>>>>>
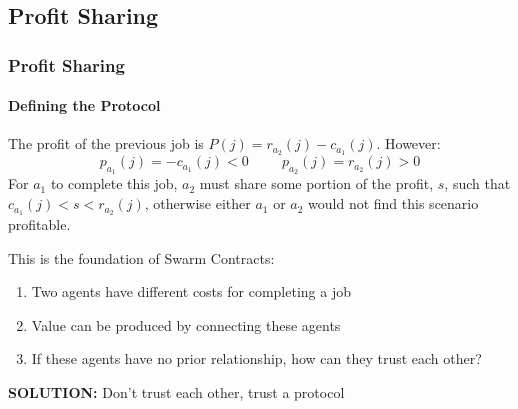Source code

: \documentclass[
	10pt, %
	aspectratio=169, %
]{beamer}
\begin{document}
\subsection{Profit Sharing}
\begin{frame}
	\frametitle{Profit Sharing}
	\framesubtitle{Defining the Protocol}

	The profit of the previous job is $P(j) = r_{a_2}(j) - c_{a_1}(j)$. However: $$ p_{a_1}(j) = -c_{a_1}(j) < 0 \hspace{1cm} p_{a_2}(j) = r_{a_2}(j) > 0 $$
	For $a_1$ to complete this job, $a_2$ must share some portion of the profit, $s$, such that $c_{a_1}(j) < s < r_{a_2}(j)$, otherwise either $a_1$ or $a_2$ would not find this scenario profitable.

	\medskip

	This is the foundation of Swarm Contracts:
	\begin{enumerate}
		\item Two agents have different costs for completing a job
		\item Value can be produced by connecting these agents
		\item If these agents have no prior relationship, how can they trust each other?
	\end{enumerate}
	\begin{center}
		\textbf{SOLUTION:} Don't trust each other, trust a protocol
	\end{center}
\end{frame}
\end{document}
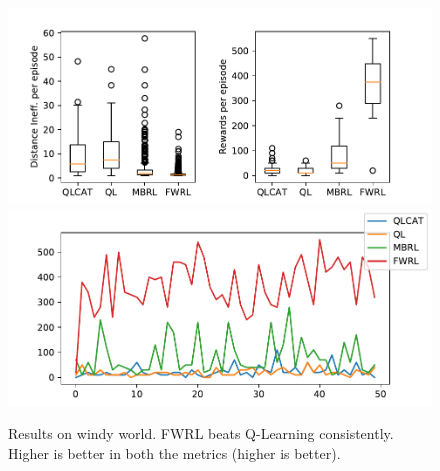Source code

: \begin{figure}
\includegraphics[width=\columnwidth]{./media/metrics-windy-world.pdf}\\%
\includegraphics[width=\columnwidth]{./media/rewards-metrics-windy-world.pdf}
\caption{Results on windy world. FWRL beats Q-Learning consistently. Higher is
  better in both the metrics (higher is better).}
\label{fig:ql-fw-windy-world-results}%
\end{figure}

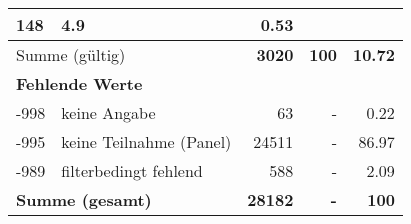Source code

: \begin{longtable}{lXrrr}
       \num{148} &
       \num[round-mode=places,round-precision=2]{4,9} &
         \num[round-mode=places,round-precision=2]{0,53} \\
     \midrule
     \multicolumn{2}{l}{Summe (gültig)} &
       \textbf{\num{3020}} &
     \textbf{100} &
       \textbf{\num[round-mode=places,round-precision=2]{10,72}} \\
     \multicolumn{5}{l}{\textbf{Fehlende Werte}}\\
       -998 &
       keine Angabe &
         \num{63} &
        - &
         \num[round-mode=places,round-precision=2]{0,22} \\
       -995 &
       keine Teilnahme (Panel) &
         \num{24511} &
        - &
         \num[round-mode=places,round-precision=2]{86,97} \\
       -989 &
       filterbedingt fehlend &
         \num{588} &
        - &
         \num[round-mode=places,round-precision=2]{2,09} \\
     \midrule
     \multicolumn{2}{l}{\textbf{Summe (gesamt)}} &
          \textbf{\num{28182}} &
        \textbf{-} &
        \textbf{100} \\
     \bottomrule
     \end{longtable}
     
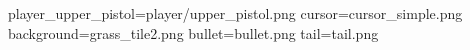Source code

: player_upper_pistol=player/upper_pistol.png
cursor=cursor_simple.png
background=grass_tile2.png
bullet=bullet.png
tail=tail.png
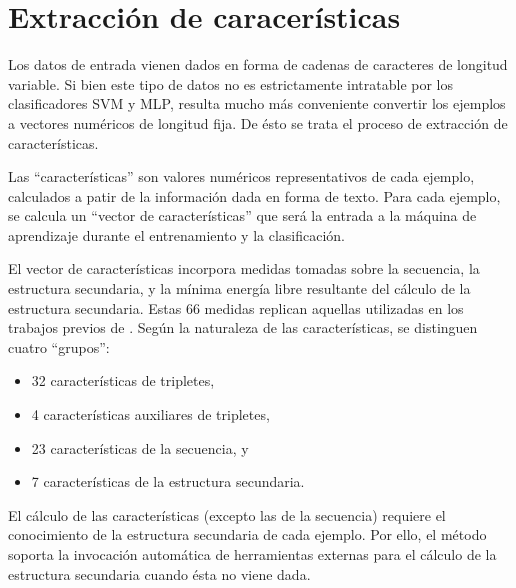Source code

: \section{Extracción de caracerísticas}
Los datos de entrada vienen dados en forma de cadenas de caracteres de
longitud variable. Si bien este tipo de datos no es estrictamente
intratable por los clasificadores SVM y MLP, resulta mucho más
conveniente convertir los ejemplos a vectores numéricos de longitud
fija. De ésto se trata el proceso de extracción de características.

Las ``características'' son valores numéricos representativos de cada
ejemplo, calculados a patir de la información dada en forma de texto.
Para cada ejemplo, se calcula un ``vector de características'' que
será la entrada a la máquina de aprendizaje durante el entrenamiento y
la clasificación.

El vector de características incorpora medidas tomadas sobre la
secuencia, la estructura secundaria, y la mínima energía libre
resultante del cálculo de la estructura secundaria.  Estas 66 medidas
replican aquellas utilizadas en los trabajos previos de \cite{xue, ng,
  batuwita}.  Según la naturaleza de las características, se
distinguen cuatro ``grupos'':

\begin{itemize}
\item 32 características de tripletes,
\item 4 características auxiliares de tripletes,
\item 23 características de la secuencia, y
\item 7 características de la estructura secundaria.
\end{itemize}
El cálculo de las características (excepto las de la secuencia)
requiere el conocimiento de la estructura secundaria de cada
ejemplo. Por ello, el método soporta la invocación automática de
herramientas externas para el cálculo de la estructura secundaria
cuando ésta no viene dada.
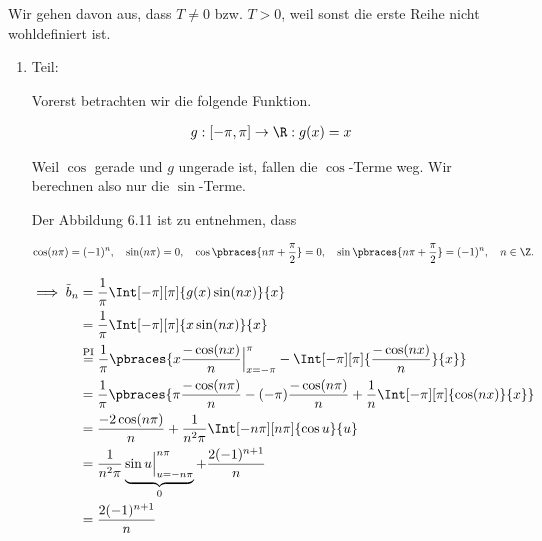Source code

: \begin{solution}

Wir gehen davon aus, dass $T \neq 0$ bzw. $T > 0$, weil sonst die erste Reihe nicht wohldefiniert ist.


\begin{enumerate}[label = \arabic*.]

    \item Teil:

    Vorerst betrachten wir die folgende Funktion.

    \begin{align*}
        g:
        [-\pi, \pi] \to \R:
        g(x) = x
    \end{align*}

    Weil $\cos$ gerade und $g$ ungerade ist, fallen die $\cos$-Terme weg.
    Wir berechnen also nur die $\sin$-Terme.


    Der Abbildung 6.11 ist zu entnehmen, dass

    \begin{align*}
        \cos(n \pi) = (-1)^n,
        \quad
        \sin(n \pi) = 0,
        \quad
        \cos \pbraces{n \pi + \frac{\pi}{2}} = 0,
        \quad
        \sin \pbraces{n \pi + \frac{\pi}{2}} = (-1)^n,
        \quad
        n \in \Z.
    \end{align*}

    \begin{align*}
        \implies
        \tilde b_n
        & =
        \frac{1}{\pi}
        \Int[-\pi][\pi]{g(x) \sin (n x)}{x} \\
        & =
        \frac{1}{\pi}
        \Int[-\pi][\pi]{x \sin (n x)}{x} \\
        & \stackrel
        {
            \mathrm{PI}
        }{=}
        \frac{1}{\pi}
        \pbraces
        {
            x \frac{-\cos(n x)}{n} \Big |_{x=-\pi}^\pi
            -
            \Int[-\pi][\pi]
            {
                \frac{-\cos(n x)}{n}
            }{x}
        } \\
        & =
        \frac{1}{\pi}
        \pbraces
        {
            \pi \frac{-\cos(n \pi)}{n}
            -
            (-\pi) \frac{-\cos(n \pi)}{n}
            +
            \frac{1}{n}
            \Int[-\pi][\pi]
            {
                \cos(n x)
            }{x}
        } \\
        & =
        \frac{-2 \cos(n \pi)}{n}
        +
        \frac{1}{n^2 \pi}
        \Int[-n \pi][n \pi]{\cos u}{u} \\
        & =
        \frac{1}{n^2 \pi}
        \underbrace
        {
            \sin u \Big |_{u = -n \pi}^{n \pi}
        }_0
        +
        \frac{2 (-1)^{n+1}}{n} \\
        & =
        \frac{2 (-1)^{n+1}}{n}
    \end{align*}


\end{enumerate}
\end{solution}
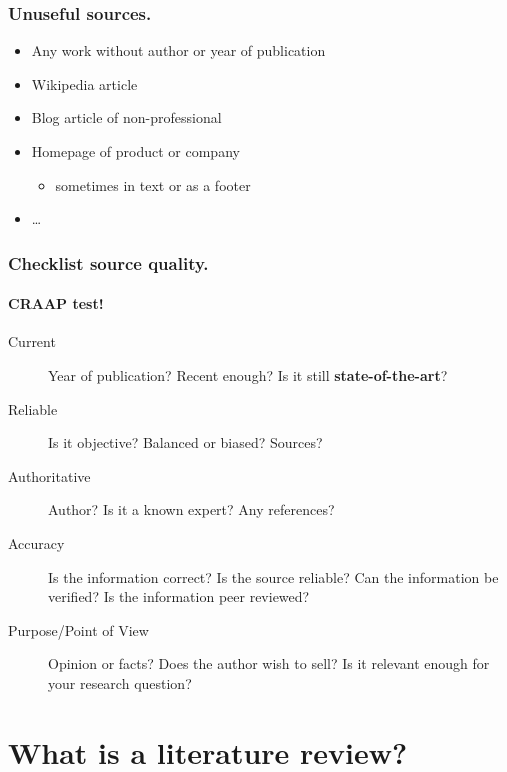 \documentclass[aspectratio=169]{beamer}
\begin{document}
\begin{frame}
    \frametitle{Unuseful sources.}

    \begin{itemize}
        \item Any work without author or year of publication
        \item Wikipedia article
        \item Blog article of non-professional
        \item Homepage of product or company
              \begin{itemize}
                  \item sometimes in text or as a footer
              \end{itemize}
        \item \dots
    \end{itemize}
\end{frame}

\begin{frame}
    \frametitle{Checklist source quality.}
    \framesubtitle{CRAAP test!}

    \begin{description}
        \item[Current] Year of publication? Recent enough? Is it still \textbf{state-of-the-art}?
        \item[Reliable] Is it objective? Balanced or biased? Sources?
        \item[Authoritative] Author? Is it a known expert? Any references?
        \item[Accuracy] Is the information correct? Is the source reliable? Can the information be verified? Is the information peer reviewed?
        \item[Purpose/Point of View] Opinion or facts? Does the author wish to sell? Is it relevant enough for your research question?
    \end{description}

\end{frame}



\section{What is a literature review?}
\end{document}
<<<<<
* Directions *
State the count of lines in the preceding listing that include the string "cada". No other words belong in the answer.

* Output for this exercise *
3